Ma il conflitto porta con sé non solo la mobilitazione per la fine dei bombardamenti, ma anche la paura che gli ebrei diventino un obiettivo, per la recrudescenza di sentimenti antisemiti. “Da quando è iniziata la guerra abbiamo visto acuirsi la polarizzazione nel discorso pubblico in Italia e in Europa, alimentata soprattutto dalla retorica dello scontro di civiltà. Una situazione accresce la stigmatizzazione delle comunità ebraiche da un lato, ma anche di quelle islamiche dall’altro”, ragiona Tali. Ci sono stati infatti episodi preoccupanti tanto negli Stati Uniti quanto in Europa, contro entrambe le comunità. Ma attenzione, se l’antisemitismo, come ogni discorso di disumanizzazione dell’avversario, non va sottovalutato, non va neanche strumentalizzato: “Siamo contrari a chi usa l’accusa di antisemitismo per portare avanti campagne politiche di censura di manifestazioni che supportano la causa palestinese.”
D. sostiene che le comunità ebraiche in Italia sono variegate e eterogenee al loro interno, “così come lo è il nostro gruppo e la nostra partecipazione all’interno delle comunità. Le persone delle comunità ebraiche italiane fanno parte della società civile italiana e quindi rispecchiano in piccolo il dibattito pubblico del nostro Paese. Nel nostro Paese c’è stata una virata verso destra e questa cosa si è riflessa anche nelle comunità”
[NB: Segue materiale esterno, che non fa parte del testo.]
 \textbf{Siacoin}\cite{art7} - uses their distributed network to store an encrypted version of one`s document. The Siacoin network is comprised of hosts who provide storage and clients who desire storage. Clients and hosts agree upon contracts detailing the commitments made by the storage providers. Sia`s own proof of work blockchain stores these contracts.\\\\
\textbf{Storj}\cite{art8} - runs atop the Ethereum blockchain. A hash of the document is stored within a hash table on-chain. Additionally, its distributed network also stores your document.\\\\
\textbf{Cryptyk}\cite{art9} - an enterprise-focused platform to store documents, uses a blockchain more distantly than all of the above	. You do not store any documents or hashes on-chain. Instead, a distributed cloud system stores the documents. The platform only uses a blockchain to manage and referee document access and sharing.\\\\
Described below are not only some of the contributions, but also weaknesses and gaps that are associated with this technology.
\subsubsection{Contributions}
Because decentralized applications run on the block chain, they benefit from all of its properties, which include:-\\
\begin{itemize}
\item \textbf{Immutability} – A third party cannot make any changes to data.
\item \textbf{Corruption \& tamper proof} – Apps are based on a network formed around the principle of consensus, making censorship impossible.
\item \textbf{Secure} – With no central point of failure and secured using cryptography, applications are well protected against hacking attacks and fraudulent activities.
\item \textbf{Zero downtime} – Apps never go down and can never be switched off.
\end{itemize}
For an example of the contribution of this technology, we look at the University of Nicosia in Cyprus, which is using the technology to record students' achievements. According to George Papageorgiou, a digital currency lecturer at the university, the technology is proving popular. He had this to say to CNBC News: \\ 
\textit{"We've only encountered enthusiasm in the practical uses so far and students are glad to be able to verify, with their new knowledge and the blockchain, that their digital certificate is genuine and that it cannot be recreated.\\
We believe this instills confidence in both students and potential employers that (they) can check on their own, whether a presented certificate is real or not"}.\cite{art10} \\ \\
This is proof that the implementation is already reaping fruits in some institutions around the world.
“Spesso noi ebrei veniamo interpellati da persone comuni su Israele come se fossimo i responsabili di ciò che avviene lì. Allo stesso tempo, il governo di Israele pretende di parlare a nome di tutti gli ebrei. – spiega B. – Noi prendiamo la parola in quanto ebrei, pur non sentendoci responsabili di quello che fa il governo israeliano, ma abbiamo dei legami con Israele. Abbiamo dei legami con gli attivisti in Israele, in Cisgiordania e a Gaza”.
E per il futuro? Se, finita l’occupazione, parlare di un solo stato multiconfessionale e multietnico sembra lontanissimo, intanto oggi la priorità è affermare “una condizione di giustizia, eguaglianza e di libertà per israeliani e palestinesi”. Serve il riconoscimento dell’altro affinché possa esserci una coesistenza sullo stesso territorio”. Ma ogni giorno di guerra tutto questo si allontana di un altro passo.
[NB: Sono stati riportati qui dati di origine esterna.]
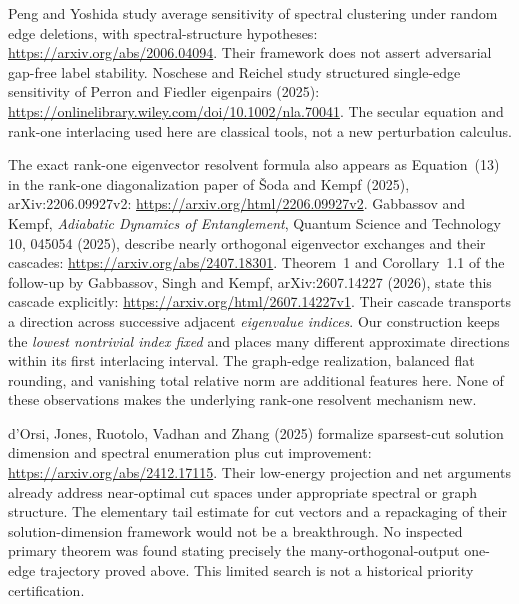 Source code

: \documentclass[11pt]{article}
\begin{document}
Peng and Yoshida study average sensitivity of spectral clustering
under random edge deletions, with spectral-structure hypotheses:
\url{https://arxiv.org/abs/2006.04094}.
Their framework does not assert adversarial gap-free label stability.
Noschese and Reichel study structured single-edge sensitivity
of Perron and Fiedler eigenpairs (2025):
\url{https://onlinelibrary.wiley.com/doi/10.1002/nla.70041}.
The secular equation and rank-one interlacing used here are classical
tools, not a new perturbation calculus.

The exact rank-one eigenvector resolvent formula also appears as
Equation~(13) in the rank-one diagonalization paper of \v{S}oda and
Kempf (2025), arXiv:2206.09927v2:
\url{https://arxiv.org/html/2206.09927v2}.
Gabbassov and Kempf, \emph{Adiabatic Dynamics of Entanglement},
Quantum Science and Technology 10, 045054 (2025), describe nearly
orthogonal eigenvector exchanges and their cascades:
\url{https://arxiv.org/abs/2407.18301}.
Theorem~1 and Corollary~1.1 of the follow-up by Gabbassov, Singh and
Kempf, arXiv:2607.14227 (2026), state this cascade explicitly:
\url{https://arxiv.org/html/2607.14227v1}.
Their cascade transports a direction across successive adjacent
\emph{eigenvalue indices}. Our construction keeps the \emph{lowest
nontrivial index fixed} and places many different approximate directions
within its first interlacing interval. The graph-edge realization,
balanced flat rounding, and vanishing total relative norm are additional
features here. None of these observations makes the underlying
rank-one resolvent mechanism new.

d'Orsi, Jones, Ruotolo, Vadhan and Zhang (2025) formalize sparsest-cut
solution dimension and spectral enumeration plus cut improvement:
\url{https://arxiv.org/abs/2412.17115}.
Their low-energy projection and net arguments already address
near-optimal cut spaces under appropriate spectral or graph structure.
The elementary tail estimate for cut vectors and a repackaging of
their solution-dimension framework would not be a breakthrough.
No inspected primary theorem was found stating precisely the
many-orthogonal-output one-edge trajectory proved above. This limited
search is not a historical priority certification.
\end{document}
Mi sembra che questa frase, riportata nell’intervista, sia la conclusione migliore per la mia breve indagine e la risposta a chi chiede: “Ma cosa pensano gli ebrei di quanto sta accadendo?”
Le persone delle comunità ebraiche italiane fanno parte della società civile italiana e quindi rispecchiano in piccolo il dibattito pubblico del nostro Paese.